■ EXERCISE INSTRUCTIONS ■
Below are the records. List every line holding the word "project".

Records excerpted from a collection:

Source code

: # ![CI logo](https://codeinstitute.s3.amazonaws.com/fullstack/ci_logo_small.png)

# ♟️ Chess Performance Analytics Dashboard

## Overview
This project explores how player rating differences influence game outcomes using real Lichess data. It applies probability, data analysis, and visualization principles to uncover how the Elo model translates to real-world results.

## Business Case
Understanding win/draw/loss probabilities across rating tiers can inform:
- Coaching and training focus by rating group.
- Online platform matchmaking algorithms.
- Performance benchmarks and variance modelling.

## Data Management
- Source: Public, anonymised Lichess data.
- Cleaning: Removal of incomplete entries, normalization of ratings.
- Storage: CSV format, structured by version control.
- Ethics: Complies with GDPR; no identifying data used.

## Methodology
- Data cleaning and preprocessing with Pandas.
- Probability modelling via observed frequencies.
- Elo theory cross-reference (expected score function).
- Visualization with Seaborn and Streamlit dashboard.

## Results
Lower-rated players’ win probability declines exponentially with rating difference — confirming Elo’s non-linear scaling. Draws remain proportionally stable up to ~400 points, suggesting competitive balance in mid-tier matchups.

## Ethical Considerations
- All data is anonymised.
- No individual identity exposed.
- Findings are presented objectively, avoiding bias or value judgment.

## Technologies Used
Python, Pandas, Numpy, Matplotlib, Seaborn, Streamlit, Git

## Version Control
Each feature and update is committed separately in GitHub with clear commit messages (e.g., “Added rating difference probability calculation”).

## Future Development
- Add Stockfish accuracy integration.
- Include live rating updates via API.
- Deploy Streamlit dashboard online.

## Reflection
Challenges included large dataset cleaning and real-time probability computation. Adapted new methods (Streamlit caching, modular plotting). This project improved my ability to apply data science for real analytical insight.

■ TASK RESULT ■
This project explores how player rating differences influence game outcomes using real Lichess data. It applies probability, data analysis, and visualization principles to uncover how the Elo model translates to real-world results.
Challenges included large dataset cleaning and real-time probability computation. Adapted new methods (Streamlit caching, modular plotting). This project improved my ability to apply data science for real analytical insight.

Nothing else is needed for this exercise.